To forecast El Niño events, many state-of-the-art coupled climate models, as well as a variety of statistical approaches (Cane et al. 1986; Penland and Sardeshmukh 1995; Tziperman et al. 1997; Fedorov et al. 2003; Galanti et al. 2003; Kirtman 2003; Chen et al. 2004; Palmer et al. 2004; Luo et al. 2008; Chen and Cane 2008; Chekroun et al. 2011; Saha et al. 2014; Chapman et al. 2015; Feng et al. 2016; Lu et al. 2016; Rodriguez-Mendez et al. 2016; Meng et al. 2018; Noteboom et al. 2018; Ham et al. 2019; DeCastro et al. 2020; Petersik and Dijkstra 2020; Hassanibesheli et al. 2022), have been suggested, and monthly updated overviews of the latest operational forecasts (consisting of 17 dynamical and 9 statistical methods) are available from the International Research Institute for Climate and Society (IRI 2023a). While these forecasts are quite successful at shorter lead times, they have limited anticipation power at larger lead times. In particular, they generally fail to overcome the so-called “spring barrier” (see, e.g., Webster 1995; Goddard et al. 2001), which shortens their typical warning time to around 6 months (Barnston et al. 2012; McPhaden et al. 2020) (see also the discussion in Tippett et al. 2020).

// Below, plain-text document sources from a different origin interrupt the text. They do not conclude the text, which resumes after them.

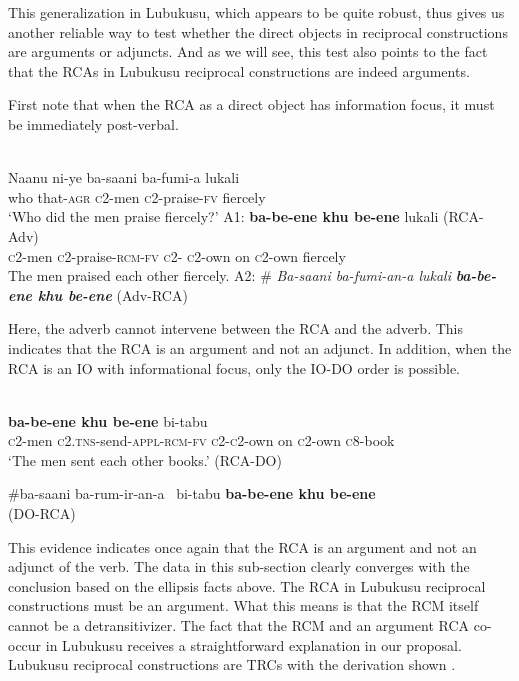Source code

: \documentclass[output=paper]{langsci/langscibook}
\begin{document}
  This generalization in Lubukusu, which appears to be quite robust, thus gives us another reliable way to test whether the direct objects in reciprocal constructions are arguments or adjuncts. And as we will see, this test also points to the fact that the RCAs in Lubukusu reciprocal constructions are indeed  arguments.

First note that when the RCA as a direct object has information focus, it must be immediately post-verbal. 


\ea\label{ex:}
\\
\gll Naanu  ni-ye     ba-saani   ba-fumi-a   lukali \\
who   that-\textsc{agr}  \textsc{c}2-men   \textsc{c}2-praise-\textsc{fv}   fiercely \\
\glt ‘Who did the men praise fiercely?’
  A1: 
      \textbf{{ba-be-ene    khu be-ene}} {  lukali}    (RCA-Adv) \\     \textsc{c}2-men   \textsc{c}2-praise-\textsc{rcm-fv}       \textsc{c}2-\textsc{ c}2-own  on   \textsc{c}2-own  fiercely\\
\glt    The men praised each other fiercely.
  A2:   \#\textit{ Ba-saani ba-fumi-an-a   lukali}\textbf{\textit{       ba-be-ene khu be-ene}}     (Adv-RCA)  
\z


Here, the adverb cannot intervene between the RCA and the adverb. This indicates that the RCA is an argument and not an adjunct. In addition, when the RCA is an IO with informational focus, only the IO-DO order is possible.


\ea\label{ex:}
  \\
\ea
{}    \textbf{{ba-be-ene  khu be-ene}}  bi-tabu      \\
\textsc{c}2-men   \textsc{c2.tns}-send-\textsc{appl-rcm-fv}     \textsc{c2-c2}-own on   \textsc{c}2-own   \textsc{c}8-book       \\
\glt    ‘The men sent each other books.’          (RCA-DO)

\ex
   \#{ba-saani   ba-rum-ir-an-a~  bi-tabu}   \textbf{{ba-be-ene khu be-ene}}\\ 
\glt                      (DO-RCA)
\z
\z

This evidence indicates once again that the RCA is an argument and not an adjunct of the verb. The data in this sub-section clearly converges with the conclusion based on the ellipsis facts above. The RCA in Lubukusu reciprocal constructions must be an argument. What this means is that the RCM itself cannot be a detransitivizer. The fact that the RCM and an argument RCA co-occur in Lubukusu receives a straightforward explanation in our proposal. Lubukusu reciprocal constructions are TRCs with the derivation shown . 
\end{document}
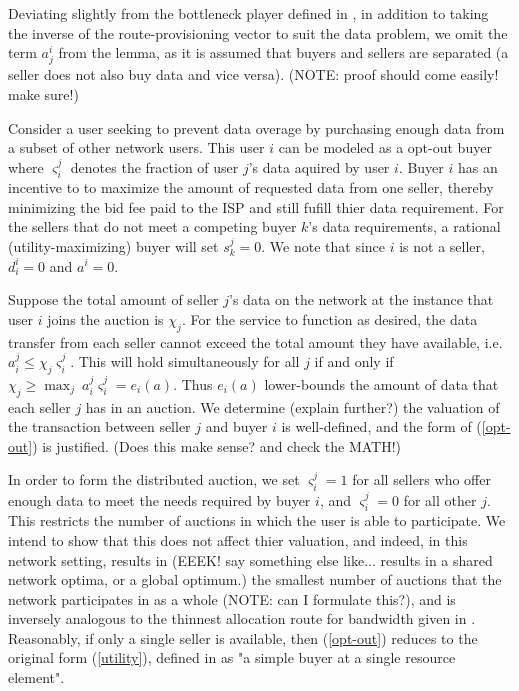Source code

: \documentclass[12pt]{article}
\theoremstyle{definition}
\newcommand{\vs}{\varsigma}
\begin{document}
\begin{multicols}{2}
Deviating slightly from the
bottleneck player defined in \cite{semret}, in addition to taking the inverse
of the route-provisioning vector to suit the data problem, we omit the term $a_j^i$ from the lemma, as it is
assumed that buyers and sellers are separated (a seller does not also buy data
and vice versa).
(NOTE: proof should come easily! make sure!)

Consider a user seeking to prevent
data overage by purchasing enough data from a subset of other network users.
This user $i$ can be modeled as a opt-out buyer where $\vs_i^j$ denotes the
fraction of user $j$'s data aquired by user $i$. Buyer $i$ has an incentive to
to maximize the amount of requested data from one seller, thereby minimizing
the bid fee paid to the ISP and still fufill thier data requirement.
For the sellers that do not meet a competing buyer $k$'s data requirements, a rational (utility-maximizing) buyer will
set $s_k^j = 0$. We note that since $i$ is not a seller, $d_i^i = 0$ and $a^i = 0$.

Suppose the total amount of seller $j$'s data on the network at the instance that
user $i$ joins the auction is $\chi_j$. For the service to function as desired,
the data transfer from each seller cannot exceed the total amount they have available,
i.e. $a_i^j \le \chi_j\vs_i^j$. This will hold simultaneously for all $j$ if
and only if $\chi_j \ge \max_j \ a_i^j \vs_i^j = e_i(a)$. Thus $e_i(a)$
lower-bounds the amount of data that each seller $j$ has in an auction. We
determine (explain further?) the
valuation of the transaction between seller $j$ and buyer $i$ is well-defined,
and the form of (\ref{opt-out}) is justified. (Does this make sense? and check
the MATH!)

In order to form the distributed auction, we set $\vs_i^j=1$ for all sellers
who offer enough data to meet the needs required by buyer $i$, and $\vs_i^j=0$ for
all other $j$. This restricts the number of auctions in which the user is able to
participate. We intend to show that this does not affect thier valuation, and
indeed, in this network setting, results in
(EEEK! say something else like... results in a shared network optima, or a
global optimum.) the smallest
number of auctions that the network participates in as a whole (NOTE: can I
formulate this?), and is inversely analogous to the thinnest allocation route for
bandwidth given in \cite{lazar}. Reasonably, if only a single seller is available, then
(\ref{opt-out}) reduces to the original form (\ref{utility}), defined in
\cite{semret} as "a simple buyer at a single resource element".


\end{multicols}
\end{document}
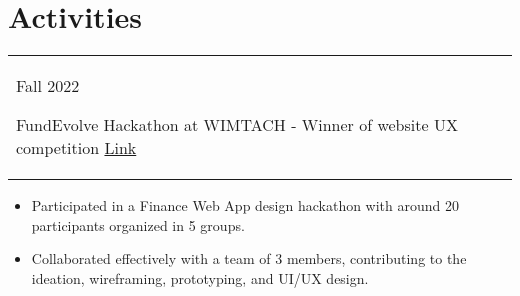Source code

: \documentclass[a4paper,12pt]{article}
\begin{document}
\section{Activities}
\begin{tabularx}{\linewidth}{@{}l X@{}}	
Fall 2022 \
    \begin{minipage}[t]{0.875\linewidth}
    FundEvolve Hackathon at WIMTACH - Winner of website UX competition \hfill\href{https://anth0nywong.github.io/resume/activities/1.0_certificate.pdf}{Link}
 	\end{minipage}\\
\end{tabularx}
\begin{itemize}[nosep,after=\strut, leftmargin=1em, itemsep=3pt]
        \item Participated in a Finance Web App design hackathon with around 20 participants organized in 5 groups.
        \item Collaborated effectively with a team of 3 members, contributing to the ideation, wireframing, prototyping, and UI/UX design.
	\end{itemize}


\vfill
\end{document}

Table 1 Oceanic Niño Index (ONI) 2012 - present (data from CPC 2023)

In 2012, an alternative forecasting approach (Ludescher et al. 2012, 2013) (see also Ludescher et al. 2014) has been suggested, which is based on complex-networks analysis (Tsonis et al. 2006; Yamasaki et al. 2008; Donges et al. 2009; Gozolchiani et al. 2011; Dijkstra et al. 2019; Fan et al. 2021; Ludescher et al. 2021). The approach analyses the strength of the cooperativity represented by the mean link strength S(t) in a Pacific climate network, and gives an alarm when S crosses a fixed threshold, predicting a new El Niño episode to come in the following year. The optimal threshold \(\Theta \) was determined in a learning period between 1950 and 1980. In the period between 1981 and 2011, this threshold \(\Theta \) was used to hindcast the presence (alarm) or absence (no alarm) of a new El Niño event in the following year. After the threshold is fixed, there is no free parameter in the approach.

The procedure to split the known data (at that time between 1950 and 2011) into a learning phase and a hindcasting phase is necessary for statistical forecasting methods and aims to reduce the risk of an overfitting to spurious precursors. But the mere fact that each algorithm, when being developed, can only make “predictions” of events that have already occurred automatically introduces a certain “publication” bias, because only those algorithms that are successful in both the learning and hindcasting phase will be considered and published.

Fig. 1
figure 1

The structure of the climate network. Each of the 14 grid points in the “El Niño basin” (red circles) is linked to each of the 193 grid points outside this domain (blue circles). The green rectangle denotes the Niño3.4 region

The true test for statistical forecasts are real-time forecasts. For the climate network approach, the period of real-time forecasts started in 2011. Here we evaluate the real-time forecasts of the network approach. First, in Section 2, we describe how El Niño-events are classified by the Oceanic Niño Index (ONI) and list the ONI values between 2011 and present. Next, in Section 3, we briefly describe the climate network approach. In Sections 4 and 5, we analyse its real-time forecasts between 2011 and present and determine the statistical significance of the forecast. In Section 6, we describe an improvement of the algorithm, which is based on the false alarm statistics.

2 Data

The ENSO phenomenon is quantified by the Oceanic Niño Index (ONI), which is defined as the three-month running-mean sea surface temperature (SST) anomalies in the Niño3.4 region (see Fig. 1) and is a principal measure for monitoring, assessing, and predicting ENSO.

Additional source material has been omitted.